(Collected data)
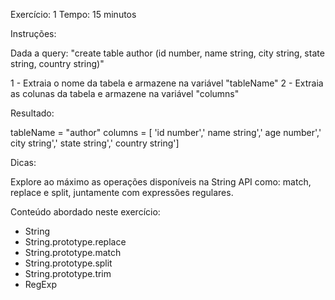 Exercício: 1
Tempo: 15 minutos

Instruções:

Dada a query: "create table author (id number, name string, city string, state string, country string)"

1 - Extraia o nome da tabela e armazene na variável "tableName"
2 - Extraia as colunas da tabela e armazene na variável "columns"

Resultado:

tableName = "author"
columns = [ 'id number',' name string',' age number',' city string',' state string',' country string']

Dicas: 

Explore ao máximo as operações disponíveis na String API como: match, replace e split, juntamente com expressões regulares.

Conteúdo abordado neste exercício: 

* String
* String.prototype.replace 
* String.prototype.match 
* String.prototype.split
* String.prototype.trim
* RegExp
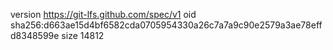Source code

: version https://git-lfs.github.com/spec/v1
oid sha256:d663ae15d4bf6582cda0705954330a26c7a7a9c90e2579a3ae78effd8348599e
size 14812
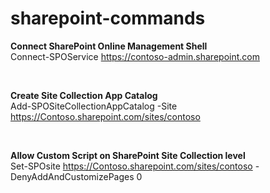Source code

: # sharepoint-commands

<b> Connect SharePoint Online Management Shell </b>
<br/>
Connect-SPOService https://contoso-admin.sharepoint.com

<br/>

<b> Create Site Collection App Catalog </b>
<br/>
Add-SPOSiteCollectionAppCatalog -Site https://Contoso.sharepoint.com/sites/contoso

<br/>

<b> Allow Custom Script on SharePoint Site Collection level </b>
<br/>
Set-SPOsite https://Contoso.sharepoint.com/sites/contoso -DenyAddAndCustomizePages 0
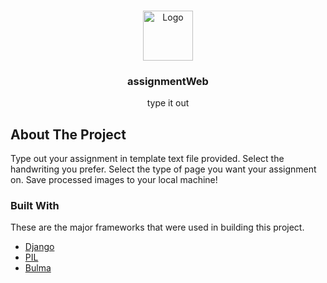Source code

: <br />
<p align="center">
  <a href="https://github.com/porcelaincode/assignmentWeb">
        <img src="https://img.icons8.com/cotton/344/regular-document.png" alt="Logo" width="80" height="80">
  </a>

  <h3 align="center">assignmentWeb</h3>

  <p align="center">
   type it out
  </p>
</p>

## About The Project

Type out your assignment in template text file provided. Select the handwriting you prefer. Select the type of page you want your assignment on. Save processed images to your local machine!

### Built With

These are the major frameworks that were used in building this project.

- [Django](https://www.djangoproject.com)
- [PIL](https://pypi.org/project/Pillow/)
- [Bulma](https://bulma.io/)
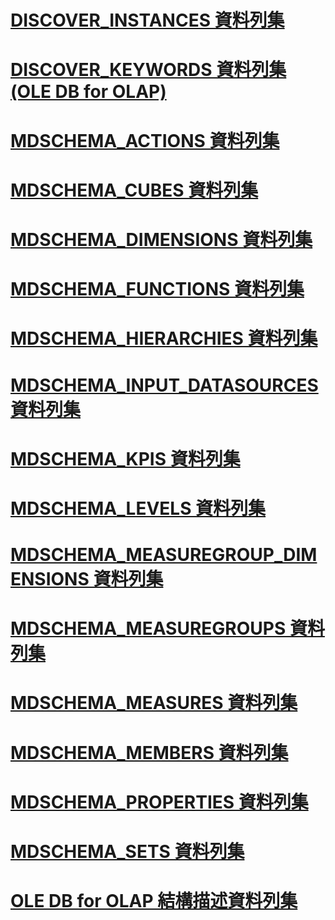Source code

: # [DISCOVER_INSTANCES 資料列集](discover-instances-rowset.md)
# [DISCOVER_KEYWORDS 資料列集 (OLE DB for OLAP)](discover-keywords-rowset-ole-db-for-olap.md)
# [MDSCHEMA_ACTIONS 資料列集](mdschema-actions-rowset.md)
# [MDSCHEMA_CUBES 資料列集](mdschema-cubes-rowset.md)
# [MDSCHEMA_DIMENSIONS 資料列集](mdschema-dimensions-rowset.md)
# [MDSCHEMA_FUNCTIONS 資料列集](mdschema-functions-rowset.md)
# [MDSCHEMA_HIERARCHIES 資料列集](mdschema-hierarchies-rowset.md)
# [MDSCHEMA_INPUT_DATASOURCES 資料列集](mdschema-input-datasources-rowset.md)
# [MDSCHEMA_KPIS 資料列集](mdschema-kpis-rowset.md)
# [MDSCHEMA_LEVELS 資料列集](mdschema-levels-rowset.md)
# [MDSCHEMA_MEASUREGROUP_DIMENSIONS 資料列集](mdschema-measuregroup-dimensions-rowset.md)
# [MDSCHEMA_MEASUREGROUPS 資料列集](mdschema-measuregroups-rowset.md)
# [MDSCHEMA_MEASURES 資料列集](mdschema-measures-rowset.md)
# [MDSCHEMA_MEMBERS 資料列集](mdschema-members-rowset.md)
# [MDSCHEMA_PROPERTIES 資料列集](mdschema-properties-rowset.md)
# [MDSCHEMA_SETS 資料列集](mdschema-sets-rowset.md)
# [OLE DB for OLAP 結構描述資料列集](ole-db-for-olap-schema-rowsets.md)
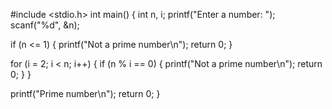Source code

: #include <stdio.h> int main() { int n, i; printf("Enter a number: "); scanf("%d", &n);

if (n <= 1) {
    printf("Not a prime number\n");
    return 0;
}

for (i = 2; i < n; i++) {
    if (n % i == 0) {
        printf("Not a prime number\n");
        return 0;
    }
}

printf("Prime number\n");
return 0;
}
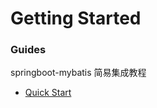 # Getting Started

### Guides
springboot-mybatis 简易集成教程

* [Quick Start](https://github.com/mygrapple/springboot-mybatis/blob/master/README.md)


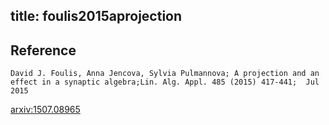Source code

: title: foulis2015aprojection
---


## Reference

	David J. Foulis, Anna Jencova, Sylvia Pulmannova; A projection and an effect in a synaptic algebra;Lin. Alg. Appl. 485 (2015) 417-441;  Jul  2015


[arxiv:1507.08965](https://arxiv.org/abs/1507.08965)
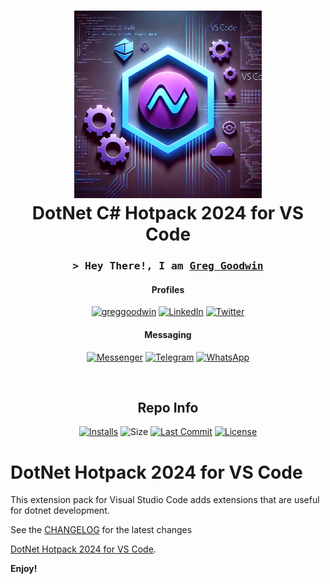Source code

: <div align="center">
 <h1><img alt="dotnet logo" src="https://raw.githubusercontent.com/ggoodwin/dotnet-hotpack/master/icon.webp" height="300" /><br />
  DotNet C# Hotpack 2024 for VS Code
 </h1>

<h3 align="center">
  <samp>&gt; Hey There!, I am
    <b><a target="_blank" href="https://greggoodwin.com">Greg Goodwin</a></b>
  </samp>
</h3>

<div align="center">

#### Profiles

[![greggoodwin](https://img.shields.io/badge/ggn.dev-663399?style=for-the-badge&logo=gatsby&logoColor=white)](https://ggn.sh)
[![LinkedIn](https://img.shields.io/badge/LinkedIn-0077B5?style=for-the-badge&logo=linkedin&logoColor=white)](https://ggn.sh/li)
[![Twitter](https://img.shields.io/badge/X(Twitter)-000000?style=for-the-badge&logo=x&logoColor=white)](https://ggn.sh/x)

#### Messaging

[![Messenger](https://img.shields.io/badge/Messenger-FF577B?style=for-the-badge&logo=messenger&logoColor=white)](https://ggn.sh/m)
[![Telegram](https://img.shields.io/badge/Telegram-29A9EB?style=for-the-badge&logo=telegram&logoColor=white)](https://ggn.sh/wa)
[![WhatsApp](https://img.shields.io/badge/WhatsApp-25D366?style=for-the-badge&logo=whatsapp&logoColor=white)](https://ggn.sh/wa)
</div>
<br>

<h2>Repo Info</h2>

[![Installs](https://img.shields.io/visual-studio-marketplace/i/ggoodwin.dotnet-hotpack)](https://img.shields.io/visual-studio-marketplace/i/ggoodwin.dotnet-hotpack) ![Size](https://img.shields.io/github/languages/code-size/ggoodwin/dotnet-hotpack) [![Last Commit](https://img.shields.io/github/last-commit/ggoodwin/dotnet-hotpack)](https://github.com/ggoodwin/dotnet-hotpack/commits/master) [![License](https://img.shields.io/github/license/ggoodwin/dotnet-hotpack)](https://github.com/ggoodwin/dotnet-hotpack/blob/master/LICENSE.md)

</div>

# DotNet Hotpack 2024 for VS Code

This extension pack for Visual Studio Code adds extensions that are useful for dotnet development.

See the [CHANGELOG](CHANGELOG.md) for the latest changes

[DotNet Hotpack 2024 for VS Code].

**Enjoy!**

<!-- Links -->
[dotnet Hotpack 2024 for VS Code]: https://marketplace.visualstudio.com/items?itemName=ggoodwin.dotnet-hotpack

- _Exercise objective_:
Each line above that contains "href" counts once; report the resulting number and nothing else.

- _Solution to the problem_:
2